Özetin özeti de olsa tasavvûfî derin bilgilerle yüklü bir GİRİŞ yapmadan mes’eleye başlayabilmem ve bildiklerimi okuyucularımın mantık silsilesine aktarabilmem, bu konuda mümkün değildir. Daha sâde bir yazı yazabilmek isterdim fakat böyle bir yazı, doğal taşların tedâvî edici etkisinin ilâhî sebebeblerini anlama noktasında pek inandırıcı olmazdı… Yine de çok derin irfânî ve tasavvûfî mes’eleleri özetlemeye çalıştım ve mümkün olduğu kadar kolaylaştırdım…Elinde aklî mukâyese terâzisinden başka ölçüsü olmayanlara şifâlı taşların etkinliğinin gerçekliğinin İlâhî sebeblerini anlatabilmem için bu mevzûdaki bütün bağıntıları özetle ortaya koymamız zorunluydu…

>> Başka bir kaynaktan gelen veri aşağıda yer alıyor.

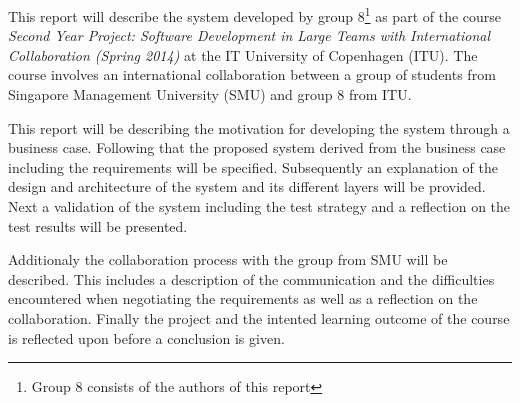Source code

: \documentclass[../report.tex]{subfiles}
\begin{document}
This report will describe the system developed by group 8\footnote{Group 8 consists of the authors of this report} as part of the course \textit{Second Year Project: Software Development in Large Teams with International Collaboration (Spring 2014)} at the IT University of Copenhagen (ITU). The course involves an international collaboration between a group of students from Singapore Management University (SMU) and group 8 from ITU.

This report will be describing the motivation for developing the system through a business case. Following that the proposed system derived from the business case including the requirements will be specified. Subsequently an explanation of the design and architecture of the system and its different layers will be provided. Next a validation of the system including the test strategy and a reflection on the test results will be presented. 

Additionaly the collaboration process with the group from SMU will be described. This includes a description of the communication and the difficulties encountered when negotiating the requirements as well as a reflection on the collaboration. Finally the project and the intented learning outcome of the course is reflected upon before a conclusion is given.




\end{document}
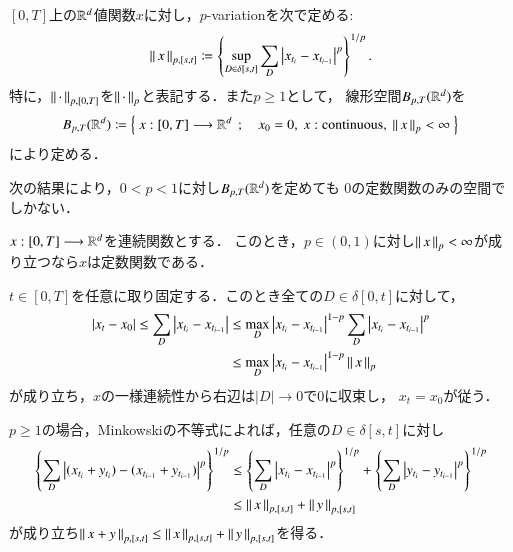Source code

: \begin{screen}
	\begin{dfn}[$p$-variation]
		$[0,T]$上の$\mathbb{R}^d$値関数$x$に対し，$p$-variationを次で定める:
		\begin{align}
			\left\|\, x\, \right\|_{p,[s,t]}
			\coloneqq \left\{ \operatorname*{sup}_{D \in \delta[s,t]} \sum_{D} 
				\left| x_{t_i} - x_{t_{i-1}} \right|^p \right\}^{1/p}.
		\end{align}
		特に，$\left\|\, \cdot\, \right\|_{p,[0,T]}$を$\left\|\, \cdot\, \right\|_{p}$と表記する．また$p \geq 1$として，
		線形空間$B_{p,T}(\mathbb{R}^d)$を
		\begin{align}
			B_{p,T}(\R^d)
			\coloneqq \Set{x:[0,T] \longrightarrow \R^d}{x_0=0,\ x:\mbox{continuous},\ \Norm{x}{p} < \infty}
		\end{align}
		により定める．
	\end{dfn}
\end{screen}

次の結果により，$0 < p < 1$に対し$B_{p,T}(\mathbb{R}^d)$を定めても
$0$の定数関数のみの空間でしかない．
\begin{screen}
	\begin{thm}
		$x:[0,T] \longrightarrow \mathbb{R}^d$を連続関数とする．
		このとき，$p \in (0, 1)$に対し$\left\|\, x\, \right\|_{p} < \infty$が成り立つなら$x$は定数関数である．
	\end{thm}
\end{screen}

\begin{prf}
	$t \in [0,T]$を任意に取り固定する．このとき全ての$D \in \delta[0,t]$に対して，
	\begin{align}
		|x_t - x_0| \leq \sum_D \left| x_{t_i} - x_{t_{i-1}} \right|
		&\leq \operatorname*{max}_{D} \left| x_{t_i} - x_{t_{i-1}} \right|^{1-p} 
			\sum_D \left| x_{t_i} - x_{t_{i-1}} \right|^p \\
		&\leq \operatorname*{max}_{D} \left| x_{t_i} - x_{t_{i-1}} \right|^{1-p} \left\|\, x\, \right\|_{p}
	\end{align}
	が成り立ち，$x$の一様連続性から右辺は$|D| \longrightarrow 0$で$0$に収束し，
	$x_t = x_0$が従う．
	\QED
\end{prf}

$p \geq 1$の場合，Minkowskiの不等式によれば，任意の$D \in \delta[s,t]$に対し
\begin{align}
	\left\{ \sum_D \left| (x_{t_i} + y_{t_i}) - (x_{t_{i-1}} + y_{t_{i-1}}) \right|^p \right\}^{1/p}
	&\leq \left\{ \sum_D \left| x_{t_i} - x_{t_{i-1}} \right|^p \right\}^{1/p}
		+ \left\{ \sum_D \left| y_{t_i} - y_{t_{i-1}} \right|^p \right\}^{1/p} \\
	&\leq \left\|\, x\, \right\|_{p,[s,t]} + \left\|\, y\, \right\|_{p,[s,t]}
\end{align}
が成り立ち$\left\|\, x + y\, \right\|_{p,[s,t]} \leq \left\|\, x\, \right\|_{p,[s,t]} + \left\|\, y\, \right\|_{p,[s,t]}$を得る．

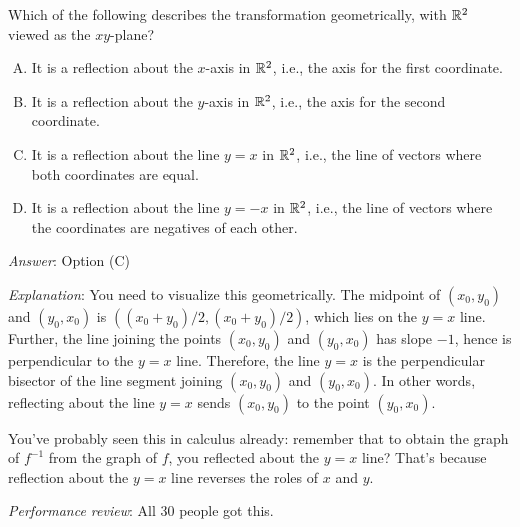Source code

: \documentclass[10pt]{amsart}
\begin{document}
\begin{enumerate}
  Which of the following describes the transformation geometrically,
  with $\mathbb{R}^2$ viewed as the $xy$-plane?
  \begin{enumerate}[(A)]
  \item It is a reflection about the $x$-axis in $\mathbb{R}^2$, i.e., the
    axis for the first coordinate.
  \item It is a reflection about the $y$-axis in $\mathbb{R}^2$, i.e., the
    axis for the second coordinate.
  \item It is a reflection about the line $y = x$ in $\mathbb{R}^2$, i.e., the
    line of vectors where both coordinates are equal.
  \item It is a reflection about the line $y = -x$ in $\mathbb{R}^2$, i.e.,
    the line of vectors where the coordinates are negatives of each
    other.
  \end{enumerate}

  {\em Answer}: Option (C)

  {\em Explanation}: You need to visualize this geometrically. The
  midpoint of $(x_0,y_0)$ and $(y_0,x_0)$ is
  $((x_0+y_0)/2,(x_0+y_0)/2)$, which lies on the $y = x$
  line. Further, the line joining the points $(x_0,y_0)$ and
  $(y_0,x_0)$ has slope $-1$, hence is perpendicular to the $y = x$
  line. Therefore, the line $y = x$ is the perpendicular bisector of
  the line segment joining $(x_0,y_0)$ and $(y_0,x_0)$. In other
  words, reflecting about the line $y = x$ sends $(x_0,y_0)$ to the
  point $(y_0,x_0)$.

  You've probably seen this in calculus already: remember that to
  obtain the graph of $f^{-1}$ from the graph of $f$, you reflected
  about the $y = x$ line? That's because reflection about the $y = x$
  line reverses the roles of $x$ and $y$.

  {\em Performance review}: All 30 people got this.
\end{enumerate}
\end{document}
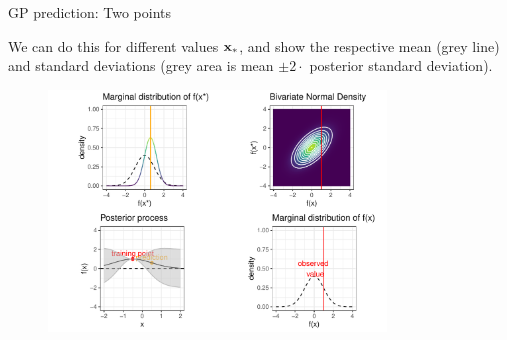 \begin{frame}{GP prediction: Two points}

\begin{footnotesize}
  We can do this for different values $\mathbf{x}_*$, and show the respective mean (grey line) and standard deviations (grey area is mean $\pm 2 \cdot $ posterior standard deviation). 
\end{footnotesize}\vspace*{0.2cm}


\begin{figure}
  \includegraphics[width=0.8\textwidth]{figure/gp_pred/6.pdf}
\end{figure}

\end{frame}

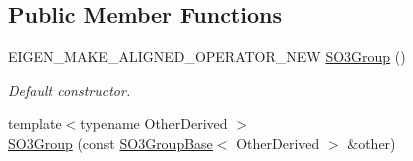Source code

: \subsection*{Public Member Functions}
\begin{DoxyCompactItemize}
\item 
E\+I\+G\+E\+N\+\_\+\+M\+A\+K\+E\+\_\+\+A\+L\+I\+G\+N\+E\+D\+\_\+\+O\+P\+E\+R\+A\+T\+O\+R\+\_\+\+N\+EW \hyperlink{class_sophus_1_1_s_o3_group_a38ce610774b5a87bdb09260d0e8ee22b}{S\+O3\+Group} ()
\begin{DoxyCompactList}\small\item\em Default constructor. \end{DoxyCompactList}\item 
{\footnotesize template$<$typename Other\+Derived $>$ }\\\hyperlink{class_sophus_1_1_s_o3_group_a055e14e8c9ee93718c1570a7ef62447c}{S\+O3\+Group} (const \hyperlink{class_sophus_1_1_s_o3_group_base}{S\+O3\+Group\+Base}$<$ Other\+Derived $>$ \&other)\hypertarget{class_sophus_1_1_s_o3_group_a055e14e8c9ee93718c1570a7ef62447c}{}\label{class_sophus_1_1_s_o3_group_a055e14e8c9ee93718c1570a7ef62447c}


\end{DoxyCompactItemize}
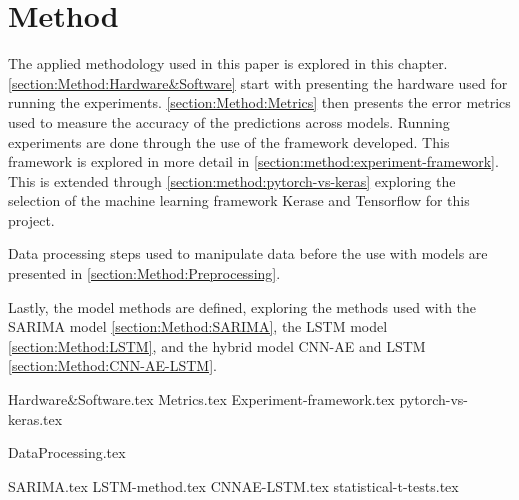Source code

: \chapter{Method}
\label{section:Method}

The applied methodology used in this paper is explored in this chapter.
\cref{section:Method:Hardware&Software} start with presenting the hardware used for running the experiments.
\cref{section:Method:Metrics} then presents the error metrics used to measure the accuracy of the predictions across models.
Running experiments are done through the use of the framework developed. This framework is explored in more detail in \cref{section:method:experiment-framework}.
This is extended through \cref{section:method:pytorch-vs-keras} exploring the selection of the machine learning framework Kerase and Tensorflow for this project.

Data processing steps used to manipulate data before the use with models are presented in \cref{section:Method:Preprocessing}.

Lastly, the model methods are defined, exploring the methods used with the SARIMA model \cref{section:Method:SARIMA}, the LSTM model \cref{section:Method:LSTM},
and the hybrid model CNN-AE and LSTM \cref{section:Method:CNN-AE-LSTM}.


{Hardware&Software.tex}
{Metrics.tex}
{Experiment-framework.tex}
{pytorch-vs-keras.tex}

{DataProcessing.tex}

{SARIMA.tex}
{LSTM-method.tex}
{CNNAE-LSTM.tex}
{statistical-t-tests.tex}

En âlâ ve lâtîf (ince, soyut, az yoğun) ve mutlak (sınırsız, bağımsız, ve herşeyi muhit) varlık mertebesi olan Hakk Teâlâ hazretlerinin Zât’ı mertebesinden,, en ednâ ve suflî varlık mertebesini işgâl eden toprak ve ma’denler mertebesine kadar,, varlık mertebeleri arasında sayısız bağıntılar birlik ve bütünlükler vardır…
Şifâlı Taşlar konusunu anlatabilmek için aslında şifâlı taşlar konusundan çok daha önemli tasavvûfî hakikatleri, bir giriş olarak ve özetle de olsa mecbûren ifşâ ederek mevzûya başlıyorum…
Eşyâyı Kâinât,, insânın çiftidir, kardeşidir, nüshâsıdır (kopyasıdır), tafsîlâtıdır (açılımıdır). EŞYÂYI KÂİNÂTTA NE VÂRSA, HEPSİ İNSÂNDA DA VÂRDIR. Fakat insânda olan Rûh ve sırr ve emânet,, eşyâyı Kâinâtta veyâ insânsız Kâinâtta yoktur… Ya’nî İnsân,, mazhâr olduğu rûh sebebiyle Kâinâttan bir derece ayrıcalıklı ve üstündür. Dikkat Edin; Kâinâtta olan bütün her şey insânda mevcûd olmasaydı ve ayrıcalıklı olarak Hakk’tan bir nefhâ olan rûha mazhar olmasaydı böyle bir üstünlük de olmazdı… Bir vârlık, tâmm olarak kuşatamadığı ve içermediği bir varlıktan üstün olamaz… Hakk Teâlâ dahî bütün Kâinâtları ve bütün insânları ihâtâ edici ve içerici bir varlığın sâhibi olmasaydı, Rabb ve ilah olmazdı…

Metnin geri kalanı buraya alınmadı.